Those words meant a great deal to Jimmie, and the manuscript bearing those words remains today, yellow with age, in Curwood Castle.
Now satisfied that she had helped her brother as best she could, Amy returned to Owosso.
From that moment hence Jimmie Curwood could not be held down in the reaching of his ultimate goal. Guided by that ever present desire to become wealthy, famous and to create his own characters on his own pages in his own stories, Jimmie Curwood probably never knew exactly when to quit writing once he had commenced. He drove himself unmercifully toward that which he desired so much. It seems almost unreasonable to think that a lad of his age was capable of such determination, but facts cannot be denied or doubted. Inspiration is one thing, while encouragement and help is still another. That which he knew so well could not be suppressed. It was there within him, germinating his mind, tormenting his soul.

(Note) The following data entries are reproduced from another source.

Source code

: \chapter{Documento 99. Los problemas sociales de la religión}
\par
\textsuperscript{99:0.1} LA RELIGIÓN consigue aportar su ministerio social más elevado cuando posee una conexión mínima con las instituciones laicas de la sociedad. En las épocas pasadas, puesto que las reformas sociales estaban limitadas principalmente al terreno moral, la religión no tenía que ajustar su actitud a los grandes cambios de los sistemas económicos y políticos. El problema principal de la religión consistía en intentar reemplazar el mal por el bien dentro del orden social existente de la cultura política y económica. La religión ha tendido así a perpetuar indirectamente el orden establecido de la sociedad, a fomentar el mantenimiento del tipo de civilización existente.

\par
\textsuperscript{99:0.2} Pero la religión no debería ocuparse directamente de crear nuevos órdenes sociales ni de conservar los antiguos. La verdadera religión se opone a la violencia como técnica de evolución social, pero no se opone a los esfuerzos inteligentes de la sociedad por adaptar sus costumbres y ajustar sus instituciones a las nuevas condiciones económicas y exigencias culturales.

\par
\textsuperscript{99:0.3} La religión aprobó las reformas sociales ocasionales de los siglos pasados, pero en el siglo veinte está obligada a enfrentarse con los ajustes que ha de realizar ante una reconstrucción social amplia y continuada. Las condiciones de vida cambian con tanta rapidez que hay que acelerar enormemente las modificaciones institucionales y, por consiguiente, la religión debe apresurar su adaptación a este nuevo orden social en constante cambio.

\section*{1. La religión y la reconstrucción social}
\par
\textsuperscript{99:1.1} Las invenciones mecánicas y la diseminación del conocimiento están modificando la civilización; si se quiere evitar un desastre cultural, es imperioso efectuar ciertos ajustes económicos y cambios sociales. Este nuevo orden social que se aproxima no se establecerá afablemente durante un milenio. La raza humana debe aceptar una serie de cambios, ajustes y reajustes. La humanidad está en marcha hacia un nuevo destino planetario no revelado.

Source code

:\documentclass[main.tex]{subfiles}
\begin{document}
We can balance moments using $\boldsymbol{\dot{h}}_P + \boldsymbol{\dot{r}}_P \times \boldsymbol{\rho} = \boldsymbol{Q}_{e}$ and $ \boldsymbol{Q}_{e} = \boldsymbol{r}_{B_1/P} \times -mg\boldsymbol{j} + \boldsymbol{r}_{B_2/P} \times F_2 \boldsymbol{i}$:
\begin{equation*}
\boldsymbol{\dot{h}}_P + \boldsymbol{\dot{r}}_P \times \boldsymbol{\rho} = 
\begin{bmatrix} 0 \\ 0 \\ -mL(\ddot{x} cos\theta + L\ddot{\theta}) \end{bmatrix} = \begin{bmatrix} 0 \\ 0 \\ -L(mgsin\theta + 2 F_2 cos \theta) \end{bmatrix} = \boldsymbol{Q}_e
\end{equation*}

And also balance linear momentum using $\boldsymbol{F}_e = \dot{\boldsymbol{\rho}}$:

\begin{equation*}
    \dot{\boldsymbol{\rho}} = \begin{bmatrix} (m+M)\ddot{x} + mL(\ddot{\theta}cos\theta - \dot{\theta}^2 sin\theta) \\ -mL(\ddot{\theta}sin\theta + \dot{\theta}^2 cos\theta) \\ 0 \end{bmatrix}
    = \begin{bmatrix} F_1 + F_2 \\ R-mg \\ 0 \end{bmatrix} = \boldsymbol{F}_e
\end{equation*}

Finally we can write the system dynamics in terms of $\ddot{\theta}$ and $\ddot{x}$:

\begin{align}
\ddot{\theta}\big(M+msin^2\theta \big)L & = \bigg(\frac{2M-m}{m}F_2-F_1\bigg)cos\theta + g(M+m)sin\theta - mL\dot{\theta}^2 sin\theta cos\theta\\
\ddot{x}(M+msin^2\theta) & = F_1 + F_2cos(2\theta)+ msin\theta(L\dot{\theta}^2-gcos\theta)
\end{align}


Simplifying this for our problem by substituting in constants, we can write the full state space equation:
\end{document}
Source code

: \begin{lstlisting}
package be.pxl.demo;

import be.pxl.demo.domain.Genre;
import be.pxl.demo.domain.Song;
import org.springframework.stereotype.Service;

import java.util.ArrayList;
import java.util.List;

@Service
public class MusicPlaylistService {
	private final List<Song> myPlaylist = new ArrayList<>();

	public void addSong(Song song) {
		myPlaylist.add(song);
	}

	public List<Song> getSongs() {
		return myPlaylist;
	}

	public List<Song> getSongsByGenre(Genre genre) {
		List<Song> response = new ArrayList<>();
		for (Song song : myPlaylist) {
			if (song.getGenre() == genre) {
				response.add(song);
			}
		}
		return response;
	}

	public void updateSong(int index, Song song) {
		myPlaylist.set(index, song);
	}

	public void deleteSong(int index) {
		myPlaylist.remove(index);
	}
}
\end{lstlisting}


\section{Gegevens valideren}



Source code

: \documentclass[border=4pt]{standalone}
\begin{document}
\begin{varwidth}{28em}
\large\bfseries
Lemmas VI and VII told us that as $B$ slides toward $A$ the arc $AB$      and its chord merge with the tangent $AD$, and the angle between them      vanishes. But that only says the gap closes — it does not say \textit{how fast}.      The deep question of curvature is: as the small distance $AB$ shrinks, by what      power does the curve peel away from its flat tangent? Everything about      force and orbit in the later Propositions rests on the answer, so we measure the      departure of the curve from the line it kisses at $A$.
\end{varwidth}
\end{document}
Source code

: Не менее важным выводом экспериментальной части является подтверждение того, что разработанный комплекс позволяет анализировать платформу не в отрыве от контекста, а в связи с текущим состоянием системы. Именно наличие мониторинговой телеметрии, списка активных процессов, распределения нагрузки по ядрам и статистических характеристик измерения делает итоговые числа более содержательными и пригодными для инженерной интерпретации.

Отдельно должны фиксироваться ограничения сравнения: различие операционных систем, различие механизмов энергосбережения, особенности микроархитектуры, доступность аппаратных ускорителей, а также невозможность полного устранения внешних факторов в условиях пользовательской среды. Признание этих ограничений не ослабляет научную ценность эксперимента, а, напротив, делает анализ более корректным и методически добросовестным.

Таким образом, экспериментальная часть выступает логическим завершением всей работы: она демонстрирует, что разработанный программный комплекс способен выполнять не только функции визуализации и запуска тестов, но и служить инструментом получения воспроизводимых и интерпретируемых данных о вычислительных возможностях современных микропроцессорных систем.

It has often been said that a suppressed thought in the mind of a creative writer is the worst possible thing for him to endure. He may endure all the hardships of life that are thrown in his path, but a suppressed idea or thought germinating in his mind, is fiendish torture. Such must have undoubtedly been the case of Jimmie Curwood at that young age.
Although Amy had returned to Owosso she wrote her brother every week, sending him hope and inspiration. Fred Janette from time to time wrote to the boy urging him to keep at his work. Even between times in his writing as Jimmie would be picking up stones again or else at some other type of farm labor, he experienced thrills that he had not known before. He knew he was accomplishing something, creating that which no one could destroy.
As he continued piling stone on stone and as they began to take form, Jimmie imagined that they were great castles which held gallant princes and lovely princesses. He envisioned heroes who possessed more courage and more valor than any other earthly mortal. They fought long, hard, bitter battles, always to be victorious in the end. The developing of this vivid imagination at this early age in life was one of the direct causes for Jimmie’s rise to fame.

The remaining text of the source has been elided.